Il bambino ha avuto un incubo

Prima dei 9 mesi, è difficile per un bambino distinguere tra sogno e realtà. Piccoli incubi o terrori notturni possono essere molto angoscianti per lui. Quindi il giorno dopo, dopo un incubo, potrebbe avere difficoltà a dormire da solo nel letto. È facile identificare le sue piccole ansie notturne poiché i bambini si svegliano spesso nel cuore della notte. Ancora una volta, la presenza del genitore è rassicurante. Questa fase non dovrebbe durare a lungo.

 

Il bambino non si sente al sicuro nel lettino

Qualcosa di banale per i genitori può causare ai bambini una grande ansia. Come per i terrori notturni, potrebbe esserci un oggetto o un rumore che spaventa il bambino e gli impedisce di addormentarsi da solo nel suo letto. È quindi più che necessario identificare ciò che lo spaventa e rassicurare il bambino.

 

Il bambino ha vissuto una giornata difficile

Eventi significativi durante il giorno possono anche impedire al bambino di addormentarsi quando arriva la sera.
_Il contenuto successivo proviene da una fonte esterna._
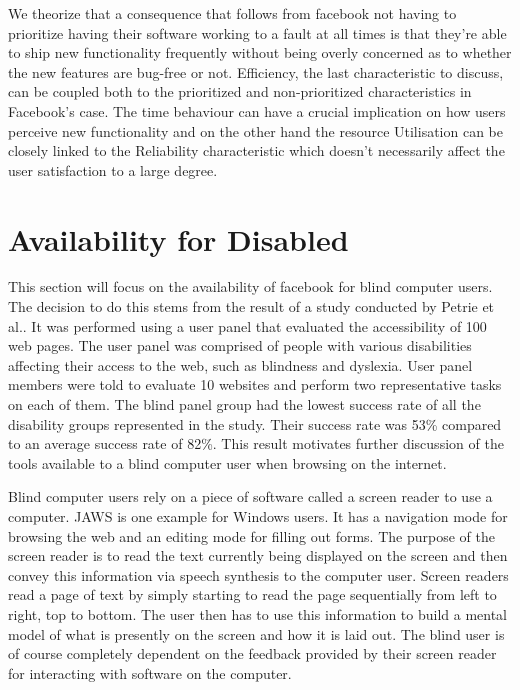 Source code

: \documentclass[conference]{IEEEtran}
\begin{document}
We theorize that a consequence that follows from facebook not having to prioritize having their software working to a fault at all times is that they’re able to ship new functionality frequently without being overly concerned as to whether the new features are bug-free or not. Efficiency, the last characteristic to discuss, can be coupled both to the prioritized and non-prioritized characteristics in Facebook’s case. The time behaviour can have a crucial implication on how users perceive new functionality and on the other hand the resource Utilisation can be closely linked to the Reliability characteristic which doesn’t necessarily affect the user satisfaction to a large degree. 

\section{Availability for Disabled}
\label{availability}


This section will focus on the availability of facebook for blind computer users. The decision to do this stems from the result of a study conducted by Petrie et al.\cite{petrie2004}. It was performed using a user panel that evaluated the accessibility of 100 web pages. The user panel was comprised of people with various disabilities affecting their access to the web, such as blindness and dyslexia. User panel members were told to evaluate 10 websites and perform two representative tasks on each of them. The blind panel group had the lowest success rate of all the disability groups represented in the study. Their success rate was 53\% compared to an average success rate of 82\%. This result motivates further discussion of the tools available to a blind computer user when browsing on the internet.

Blind computer users rely on a piece of software called a screen reader to use a computer. JAWS\cite{jaws} is one example for Windows users. It has a navigation mode for browsing the web and an editing mode for filling out forms. The purpose of the screen reader is to read the text currently being displayed on the screen and then convey this information via speech synthesis to the computer user. Screen readers read a page of text by simply starting to read the page sequentially from left to right, top to bottom. The user then has to use this information to build a mental model of what is presently on the screen and how it is laid out. The blind user is of course completely dependent on the feedback provided by their screen reader for interacting with software on the computer.
\end{document}
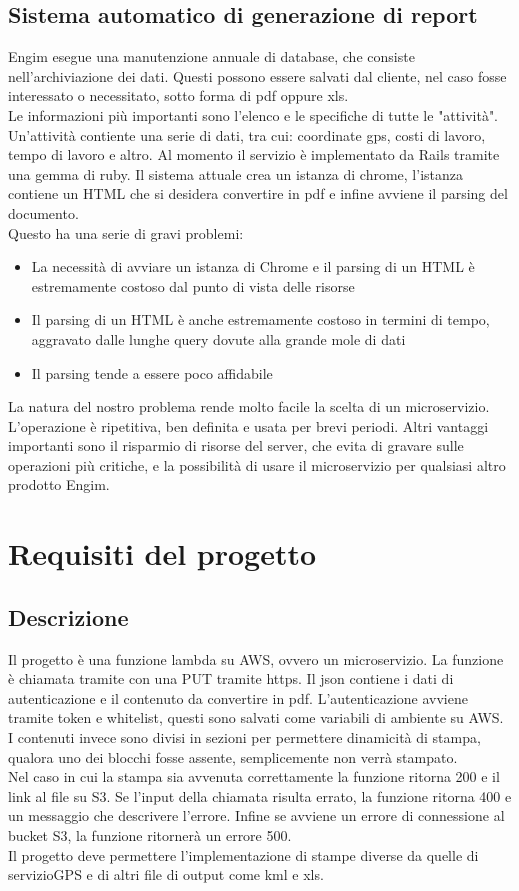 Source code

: \documentclass[12pt]{article}
\begin{document}
\subsection{Sistema automatico di generazione di report}
Engim esegue una manutenzione annuale di database, che consiste nell'archiviazione
dei dati. Questi possono essere salvati dal cliente, nel caso fosse interessato 
o necessitato, sotto forma di pdf oppure xls.
\\ 
Le informazioni più importanti sono l'elenco e le specifiche di tutte le "attività". 
Un'attività contiente una serie di dati, tra cui: coordinate
gps, costi di lavoro, tempo di lavoro e altro.  
Al momento il servizio è implementato da Rails tramite una gemma di ruby. 
Il sistema attuale crea un istanza di chrome, l'istanza contiene un HTML
che si desidera convertire in pdf e infine avviene il parsing del documento.
\\ Questo ha una serie di gravi problemi:
\begin{itemize}
  \item La necessità di avviare un istanza di Chrome e il parsing di un HTML è
  estremamente costoso dal punto di vista delle risorse
  \item Il parsing di un HTML è anche estremamente costoso in termini di tempo,
  aggravato dalle lunghe query dovute alla grande mole di dati 
  \item Il  parsing tende a essere poco affidabile
\end{itemize}
La natura del nostro problema rende molto facile la scelta di un microservizio.
L'operazione è ripetitiva, ben definita e usata per brevi periodi. Altri vantaggi 
importanti sono il risparmio di risorse del server, che evita di gravare sulle 
operazioni più critiche, e la possibilità di usare il microservizio per qualsiasi 
altro prodotto Engim.


\section{Requisiti del progetto}
\subsection{Descrizione}
Il progetto è una funzione lambda su AWS, ovvero un microservizio. La funzione 
è chiamata tramite con una PUT tramite https. Il json contiene i dati 
di autenticazione e il contenuto da convertire in pdf. L'autenticazione avviene 
tramite token e whitelist, questi sono salvati come variabili di ambiente su AWS.
I contenuti invece sono divisi in sezioni per permettere dinamicità di stampa, 
qualora uno dei blocchi fosse assente, semplicemente non verrà stampato. 
\\ Nel caso in cui la stampa sia avvenuta correttamente la funzione ritorna 200 e 
il link al file su S3. Se l'input della chiamata risulta errato, la funzione ritorna 
400 e un messaggio che descrivere l'errore. Infine se avviene un errore di connessione 
al bucket S3, la funzione ritornerà un errore 500.    
\\ Il progetto deve permettere l'implementazione di stampe diverse da quelle di servizioGPS
e di altri file di output come kml e xls. 
\end{document}
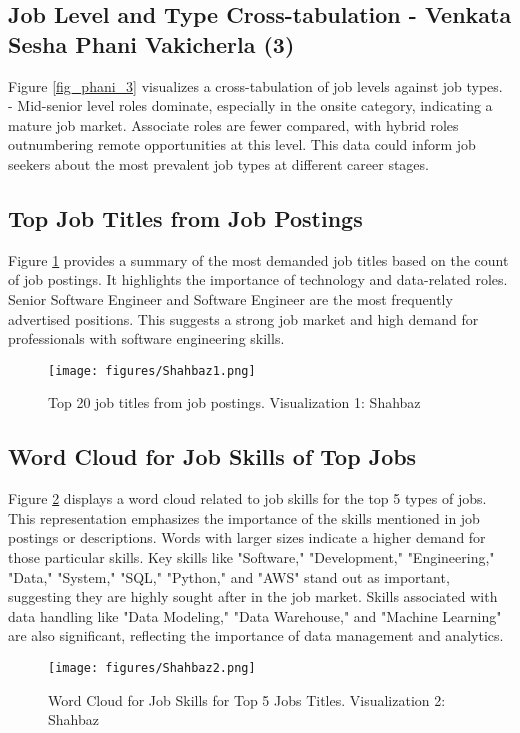 \documentclass[a4paper,10pt]{article}
\begin{document}
\subsection{Job Level and Type Cross-tabulation - Venkata Sesha Phani Vakicherla (3)}
Figure \ref{fig_phani_3} visualizes a cross-tabulation of job levels against job types. - Mid-senior level roles dominate, especially in the onsite category, indicating a mature job market.
Associate roles are fewer compared, with hybrid roles outnumbering remote opportunities at this level. This data could inform job seekers about the most prevalent job types at different career stages.


\subsection{Top Job Titles from Job Postings}
Figure \ref{fig_shabaz1} provides a summary of the most demanded job titles based on the count of job postings. It highlights the importance of technology and data-related roles. Senior Software Engineer and Software Engineer are the most frequently advertised positions. This suggests a strong job market and high demand for professionals with software engineering skills.

    \begin{figure}[ht]
    \centering
    \texttt{[image: figures/Shahbaz1.png]}
    \caption{Top 20 job titles from job postings. Visualization 1: Shahbaz}
    \label{fig_shabaz1}
    \end{figure}

\subsection{Word Cloud for Job Skills of Top Jobs}
Figure \ref{fig_shabaz2} displays a word cloud related to job skills for the top 5 types of jobs. This representation emphasizes the importance of the skills mentioned in job postings or descriptions. Words with larger sizes indicate a higher demand for those particular skills. Key skills like "Software," "Development," "Engineering," "Data," "System," "SQL," "Python," and "AWS" stand out as important, suggesting they are highly sought after in the job market. Skills associated with data handling like "Data Modeling," "Data Warehouse," and "Machine Learning" are also significant, reflecting the importance of data management and analytics. 

    \begin{figure}[ht]
    \centering
    \texttt{[image: figures/Shahbaz2.png]}
    \caption{Word Cloud for Job Skills for Top 5 Jobs Titles. Visualization 2: Shahbaz}
    \label{fig_shabaz2}
    \end{figure}
\end{document}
Questo potrebbe essere stato un evento serio che ha causato molto stress ai genitori (e quindi al bambino). Ma può anche essere semplicemente una visita con molta famiglia durante la quale il bambino è passato da un braccio all'altro di fronte a volti sconosciuti. Questi cambiamenti nelle abitudini possono essere spaventosi e riapparire al momento di coricarsi.

 

Il bambino non vuole dormire più dormire da solo quando fino ad allora tutto andava bene ...

Questo è ciò che viene chiamato un periodo di regressione. Spesso osservata intorno all'età di 8 mesi, questa fase si manifesta nel fatto che il bambino non vuole più dormire da solo, anche se fino a quel momento era riuscito molto bene. Durante la notte non può più fare a meno di te! Sfortunatamente, questo è un periodo inevitabile che è strettamente legato all'ansia da separazione. Si consiglia solo una buona dose di pazienza! E, naturalmente, rassicurare il bambino il più possibile in modo che tutto torni alla normalità il più rapidamente possibile.

 

Far dormire il bambino nel suo lettino è di gran lunga un rito di passaggio per ogni genitore, ogni famiglia che si forma passa per questo piccolo e grande step. Questo periodo di sviluppo nei bambini a volte richiede un po 'di tempo prima che il bambino trovi il suo ritmo. Spesso è una prova difficile per i genitori che hanno giornate impegnative. In caso di difficoltà persistente, consultare il proprio pediatra per soluzioni. Infine, non esitare a chiedere aiuto alla famiglia per regalarti una notte di riposo.